◆ **EXERCISE**: Taking the data below line by line, count those that include the word "process" and report the number alone.
(ENTRIES SUPPLIED Opens)
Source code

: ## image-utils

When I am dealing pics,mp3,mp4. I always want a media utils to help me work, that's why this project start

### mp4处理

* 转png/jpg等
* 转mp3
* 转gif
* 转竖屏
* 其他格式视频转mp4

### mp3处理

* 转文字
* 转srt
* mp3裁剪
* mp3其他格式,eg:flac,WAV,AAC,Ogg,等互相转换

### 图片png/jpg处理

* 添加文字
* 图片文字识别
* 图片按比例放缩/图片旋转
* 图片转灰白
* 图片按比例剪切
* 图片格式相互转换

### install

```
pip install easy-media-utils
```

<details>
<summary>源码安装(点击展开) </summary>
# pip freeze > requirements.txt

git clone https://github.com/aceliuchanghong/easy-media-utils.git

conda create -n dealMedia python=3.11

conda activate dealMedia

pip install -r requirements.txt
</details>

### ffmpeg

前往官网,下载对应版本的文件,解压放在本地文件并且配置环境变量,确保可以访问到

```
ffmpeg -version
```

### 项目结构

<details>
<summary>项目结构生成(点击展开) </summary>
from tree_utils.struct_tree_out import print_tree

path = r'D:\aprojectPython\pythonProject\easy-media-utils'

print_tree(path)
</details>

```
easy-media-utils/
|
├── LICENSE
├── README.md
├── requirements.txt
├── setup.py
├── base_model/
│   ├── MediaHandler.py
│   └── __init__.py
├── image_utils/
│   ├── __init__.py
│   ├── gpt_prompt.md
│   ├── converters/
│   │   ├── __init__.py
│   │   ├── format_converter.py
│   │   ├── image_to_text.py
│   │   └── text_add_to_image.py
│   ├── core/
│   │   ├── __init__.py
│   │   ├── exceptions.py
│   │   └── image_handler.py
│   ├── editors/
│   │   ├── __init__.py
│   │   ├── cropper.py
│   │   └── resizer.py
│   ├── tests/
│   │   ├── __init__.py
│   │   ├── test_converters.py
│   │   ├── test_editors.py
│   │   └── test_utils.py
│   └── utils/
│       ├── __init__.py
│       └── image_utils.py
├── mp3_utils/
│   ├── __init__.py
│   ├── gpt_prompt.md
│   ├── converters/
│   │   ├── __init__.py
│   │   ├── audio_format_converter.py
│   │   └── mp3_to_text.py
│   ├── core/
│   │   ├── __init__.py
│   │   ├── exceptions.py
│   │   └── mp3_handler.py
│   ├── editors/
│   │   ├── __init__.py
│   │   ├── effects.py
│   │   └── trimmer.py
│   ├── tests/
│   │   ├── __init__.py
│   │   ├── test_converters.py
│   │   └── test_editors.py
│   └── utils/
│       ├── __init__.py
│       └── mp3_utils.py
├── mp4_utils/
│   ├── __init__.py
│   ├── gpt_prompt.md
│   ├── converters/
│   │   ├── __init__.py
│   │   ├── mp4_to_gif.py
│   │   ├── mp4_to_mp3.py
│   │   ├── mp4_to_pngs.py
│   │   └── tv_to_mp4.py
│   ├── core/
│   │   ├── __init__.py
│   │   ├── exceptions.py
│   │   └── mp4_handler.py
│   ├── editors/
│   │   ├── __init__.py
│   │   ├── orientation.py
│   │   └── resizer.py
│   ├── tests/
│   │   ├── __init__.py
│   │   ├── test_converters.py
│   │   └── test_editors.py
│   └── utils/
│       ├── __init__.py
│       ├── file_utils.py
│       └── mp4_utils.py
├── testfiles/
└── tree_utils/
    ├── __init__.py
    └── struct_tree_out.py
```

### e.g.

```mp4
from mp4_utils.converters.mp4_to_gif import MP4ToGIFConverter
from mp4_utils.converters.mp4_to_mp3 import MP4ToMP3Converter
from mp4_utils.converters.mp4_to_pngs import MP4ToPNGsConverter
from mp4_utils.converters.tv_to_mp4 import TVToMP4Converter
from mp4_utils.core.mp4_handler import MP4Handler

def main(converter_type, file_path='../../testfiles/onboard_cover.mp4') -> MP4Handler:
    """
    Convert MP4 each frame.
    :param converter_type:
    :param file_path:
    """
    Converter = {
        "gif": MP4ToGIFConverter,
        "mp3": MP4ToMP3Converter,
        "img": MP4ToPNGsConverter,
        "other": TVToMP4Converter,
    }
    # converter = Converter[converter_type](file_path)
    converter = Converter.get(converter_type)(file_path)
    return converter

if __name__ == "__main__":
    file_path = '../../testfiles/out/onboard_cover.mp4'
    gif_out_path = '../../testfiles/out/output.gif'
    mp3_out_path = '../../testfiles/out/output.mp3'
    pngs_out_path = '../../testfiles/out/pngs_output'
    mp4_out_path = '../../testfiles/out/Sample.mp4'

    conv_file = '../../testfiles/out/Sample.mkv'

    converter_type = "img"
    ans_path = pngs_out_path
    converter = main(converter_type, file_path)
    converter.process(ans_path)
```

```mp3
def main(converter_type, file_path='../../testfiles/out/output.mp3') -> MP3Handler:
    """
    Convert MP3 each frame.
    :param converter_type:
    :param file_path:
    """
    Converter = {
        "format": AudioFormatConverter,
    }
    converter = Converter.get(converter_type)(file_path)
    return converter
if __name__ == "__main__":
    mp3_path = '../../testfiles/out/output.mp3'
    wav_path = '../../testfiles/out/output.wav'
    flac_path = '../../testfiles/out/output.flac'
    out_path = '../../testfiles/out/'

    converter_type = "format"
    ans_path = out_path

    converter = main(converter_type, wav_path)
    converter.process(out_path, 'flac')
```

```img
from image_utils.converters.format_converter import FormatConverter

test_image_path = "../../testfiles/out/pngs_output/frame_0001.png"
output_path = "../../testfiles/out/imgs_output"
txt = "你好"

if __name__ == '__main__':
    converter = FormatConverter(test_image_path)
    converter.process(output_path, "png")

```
(ENTRIES SUPPLIED Closes)
◆ **ANSWER TO THIS EXERCISE**: 3